Helping someone who lacks mental capacity
Lasting Power of Attorney
If you are able to make decisions for yourself but think that you might not be able to in the future, you could consider making a Lasting Power of Attorney.
Contact the Office of the Public Guardian for help with filling out forms.
Court of Protection
If you have already lost the capacity to make decisions you can't grant power of attorney to another person.
In this case, the Court of Protection could make a decision on financial or welfare matters on your behalf.

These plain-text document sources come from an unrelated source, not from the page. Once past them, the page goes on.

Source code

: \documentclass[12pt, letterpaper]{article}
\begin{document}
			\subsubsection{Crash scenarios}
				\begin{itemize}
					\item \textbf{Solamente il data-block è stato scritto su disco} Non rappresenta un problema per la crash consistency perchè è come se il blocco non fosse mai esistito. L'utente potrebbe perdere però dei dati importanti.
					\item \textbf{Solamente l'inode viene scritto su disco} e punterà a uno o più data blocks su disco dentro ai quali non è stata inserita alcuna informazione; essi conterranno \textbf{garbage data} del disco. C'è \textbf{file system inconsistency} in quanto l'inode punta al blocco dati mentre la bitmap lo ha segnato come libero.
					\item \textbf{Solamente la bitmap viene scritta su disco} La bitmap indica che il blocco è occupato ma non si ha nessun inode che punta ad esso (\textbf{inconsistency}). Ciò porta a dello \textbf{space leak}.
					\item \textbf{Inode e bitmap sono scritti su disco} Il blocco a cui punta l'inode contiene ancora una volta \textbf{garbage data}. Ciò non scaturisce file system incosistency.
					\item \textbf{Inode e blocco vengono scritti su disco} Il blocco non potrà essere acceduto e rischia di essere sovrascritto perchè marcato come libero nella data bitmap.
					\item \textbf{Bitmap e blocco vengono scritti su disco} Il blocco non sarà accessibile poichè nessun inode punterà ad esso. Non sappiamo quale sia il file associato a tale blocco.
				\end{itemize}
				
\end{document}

A deputy is usually a friend or relative of the person who lacks capacity, but could also be a professional. Becoming a deputy is a serious undertaking - you will be responsible for decisions about welfare, healthcare and financial matters as authorised by the Court. You will need to make decisions in the best interests of the person lacking capacity.
If many decisions need to be made for a period of time, the Court of Protection can be appointed as a deputy to give them the power to make decisions on a person's behalf.
This can be a long and expensive process so it's important to act early and set up a Lasting Power of Attorney while you still have the capacity to do so.
You can apply to become an appointee in order to manage another person's benefits. This means you can make and maintain benefit claims, receive the money and spend it in the claimant's best interests. Appointees can be:
- a friend or relative
- an organisation or representative of an organisation, for example, a solicitor or local authority
There can only be one appointee for each claimant.